STAFF at Snowshill Manor are ap-peeling for people to donate spare apples for a popular family event.
Fruit is needed to replenish stocks for the annual Apple Weekend, held on Saturday, October 13, and Sunday, October 14, at the National Trust house, near Broadway.
Part of the reason for the shortage is that bee numbers of have been hit by the wet and cold weather earlier this year, which has affected their ability to pollinate the fruit.
In previous years there has been up to 500 different varieties on display over the weekend along with freshly pressed apple juice.
But Linda Roberts, head gardener at the manor, said that with the bad weather this year, numbers will be significantly less than usual.

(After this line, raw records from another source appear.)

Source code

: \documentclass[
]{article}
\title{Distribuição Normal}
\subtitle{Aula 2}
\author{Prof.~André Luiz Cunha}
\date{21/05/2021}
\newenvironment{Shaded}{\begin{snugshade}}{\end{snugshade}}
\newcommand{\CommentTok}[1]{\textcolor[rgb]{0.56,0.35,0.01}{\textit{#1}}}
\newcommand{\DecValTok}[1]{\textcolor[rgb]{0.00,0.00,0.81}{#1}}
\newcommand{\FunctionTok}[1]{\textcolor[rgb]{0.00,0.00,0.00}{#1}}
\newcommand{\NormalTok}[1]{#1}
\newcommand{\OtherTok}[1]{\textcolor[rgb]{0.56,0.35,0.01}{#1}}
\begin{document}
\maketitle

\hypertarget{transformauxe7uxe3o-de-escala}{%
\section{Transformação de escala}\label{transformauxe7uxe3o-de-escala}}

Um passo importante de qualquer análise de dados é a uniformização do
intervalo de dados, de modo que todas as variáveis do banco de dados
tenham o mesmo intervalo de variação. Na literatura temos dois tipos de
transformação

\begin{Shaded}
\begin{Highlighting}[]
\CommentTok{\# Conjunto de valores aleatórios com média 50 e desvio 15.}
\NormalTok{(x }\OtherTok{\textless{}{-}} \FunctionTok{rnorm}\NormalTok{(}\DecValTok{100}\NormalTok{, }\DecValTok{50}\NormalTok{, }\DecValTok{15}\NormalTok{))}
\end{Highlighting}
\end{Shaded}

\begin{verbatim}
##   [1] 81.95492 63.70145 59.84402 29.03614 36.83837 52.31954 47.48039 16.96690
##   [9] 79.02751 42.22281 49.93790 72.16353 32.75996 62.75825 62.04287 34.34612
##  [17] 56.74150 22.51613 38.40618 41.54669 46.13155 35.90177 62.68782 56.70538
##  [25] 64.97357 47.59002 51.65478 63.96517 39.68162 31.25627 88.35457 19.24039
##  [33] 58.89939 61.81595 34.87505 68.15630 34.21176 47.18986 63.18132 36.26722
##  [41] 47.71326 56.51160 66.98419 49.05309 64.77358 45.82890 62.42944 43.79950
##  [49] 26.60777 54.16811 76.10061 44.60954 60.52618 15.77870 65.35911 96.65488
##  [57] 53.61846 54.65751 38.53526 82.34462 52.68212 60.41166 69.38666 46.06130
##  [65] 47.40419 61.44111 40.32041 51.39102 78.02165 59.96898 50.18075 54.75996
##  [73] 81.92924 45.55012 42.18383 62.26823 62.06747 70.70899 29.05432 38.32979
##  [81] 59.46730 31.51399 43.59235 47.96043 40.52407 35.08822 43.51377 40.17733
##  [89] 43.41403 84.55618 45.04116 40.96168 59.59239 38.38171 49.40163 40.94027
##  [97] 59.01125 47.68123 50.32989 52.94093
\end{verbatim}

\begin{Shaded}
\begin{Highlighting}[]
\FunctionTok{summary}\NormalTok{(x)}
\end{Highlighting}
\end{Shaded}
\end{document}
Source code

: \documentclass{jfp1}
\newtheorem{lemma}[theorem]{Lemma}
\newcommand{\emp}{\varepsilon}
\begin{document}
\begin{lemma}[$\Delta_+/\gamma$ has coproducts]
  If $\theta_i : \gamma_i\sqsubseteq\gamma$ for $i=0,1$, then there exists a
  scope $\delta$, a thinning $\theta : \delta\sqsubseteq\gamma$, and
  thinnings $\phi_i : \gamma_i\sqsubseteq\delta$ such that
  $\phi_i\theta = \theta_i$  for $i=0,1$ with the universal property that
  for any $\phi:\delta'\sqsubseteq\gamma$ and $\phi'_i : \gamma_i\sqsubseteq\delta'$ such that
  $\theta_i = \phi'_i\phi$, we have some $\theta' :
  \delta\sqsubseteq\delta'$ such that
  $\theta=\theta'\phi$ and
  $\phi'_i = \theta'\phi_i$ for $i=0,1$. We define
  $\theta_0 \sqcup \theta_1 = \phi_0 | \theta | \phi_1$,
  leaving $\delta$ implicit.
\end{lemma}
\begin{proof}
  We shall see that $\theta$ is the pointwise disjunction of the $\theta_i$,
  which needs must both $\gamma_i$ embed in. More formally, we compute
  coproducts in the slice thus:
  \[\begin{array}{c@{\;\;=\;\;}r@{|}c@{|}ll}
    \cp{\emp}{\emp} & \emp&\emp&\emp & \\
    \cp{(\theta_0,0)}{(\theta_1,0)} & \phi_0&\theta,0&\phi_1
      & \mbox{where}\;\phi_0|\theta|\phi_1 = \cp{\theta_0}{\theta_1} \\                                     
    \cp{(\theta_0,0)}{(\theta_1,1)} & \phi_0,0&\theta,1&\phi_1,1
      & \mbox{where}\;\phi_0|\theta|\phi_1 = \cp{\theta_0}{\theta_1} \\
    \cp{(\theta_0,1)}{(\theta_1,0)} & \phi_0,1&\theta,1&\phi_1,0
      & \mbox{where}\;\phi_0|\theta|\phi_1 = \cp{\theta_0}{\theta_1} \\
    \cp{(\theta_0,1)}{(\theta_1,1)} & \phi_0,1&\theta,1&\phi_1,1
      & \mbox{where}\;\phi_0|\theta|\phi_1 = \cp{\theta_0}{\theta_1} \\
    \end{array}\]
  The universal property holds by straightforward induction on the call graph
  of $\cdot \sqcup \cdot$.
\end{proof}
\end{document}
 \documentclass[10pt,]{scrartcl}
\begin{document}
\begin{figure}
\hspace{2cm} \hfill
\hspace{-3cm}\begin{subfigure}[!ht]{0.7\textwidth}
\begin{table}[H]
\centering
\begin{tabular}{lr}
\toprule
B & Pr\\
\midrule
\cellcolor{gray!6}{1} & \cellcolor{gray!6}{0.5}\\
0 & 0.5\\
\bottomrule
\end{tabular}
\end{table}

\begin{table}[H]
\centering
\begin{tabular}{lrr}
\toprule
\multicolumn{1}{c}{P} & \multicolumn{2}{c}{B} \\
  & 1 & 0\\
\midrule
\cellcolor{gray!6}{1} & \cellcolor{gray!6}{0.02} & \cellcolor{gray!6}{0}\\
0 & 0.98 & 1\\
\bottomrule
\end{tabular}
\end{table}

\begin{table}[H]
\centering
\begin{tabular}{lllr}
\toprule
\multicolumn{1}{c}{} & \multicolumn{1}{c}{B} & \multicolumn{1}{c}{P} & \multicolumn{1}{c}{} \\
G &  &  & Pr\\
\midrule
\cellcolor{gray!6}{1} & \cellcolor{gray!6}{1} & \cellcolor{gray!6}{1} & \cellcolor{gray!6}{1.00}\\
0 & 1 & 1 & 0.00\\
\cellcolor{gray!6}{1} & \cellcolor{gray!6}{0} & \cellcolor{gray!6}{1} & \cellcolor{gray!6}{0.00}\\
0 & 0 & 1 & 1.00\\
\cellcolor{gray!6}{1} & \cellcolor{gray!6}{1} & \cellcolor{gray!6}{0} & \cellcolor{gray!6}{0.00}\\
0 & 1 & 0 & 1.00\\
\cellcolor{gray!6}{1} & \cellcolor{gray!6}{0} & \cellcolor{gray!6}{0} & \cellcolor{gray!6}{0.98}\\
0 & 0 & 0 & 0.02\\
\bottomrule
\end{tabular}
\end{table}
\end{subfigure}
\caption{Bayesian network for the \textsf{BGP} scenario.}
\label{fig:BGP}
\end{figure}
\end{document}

“It’s absolutely rubbish,”
she said. “I’ve been in gardening all my working life and I’ve never known a year as bad as this. We’ve got a huge variety of different apples but three quarters of the orchards have got nothing on them.
“We’re very desperate this year. I just need apples – they don’t have to be 100 per cent perfect to go through the press, as long as they are not damaged.”
Apples have not been the only crop to be affected by the weather this year.
Evesham asparagus and Pershore plums were both badly hit by the rainy and cold British summer, causing a headache for festival organisers in both towns.
Some asparagus festival events were cancelled because of a lack of gras and Pershore Plum Festival was launched with a distinct lack of the famous purple fruit.
Meanwhile, the Fleece Inn at Bretforton is gearing up for its Apple and Ale Festival on Saturday, October 20.
Sadie Hughes, events coordinator, said that they had not been so affected by the bad crop as other places because they had apples from last year.
“One of the main draws is real ales and ciders,”
she said. “We make much of our own cider, which has been made from apples from last year.”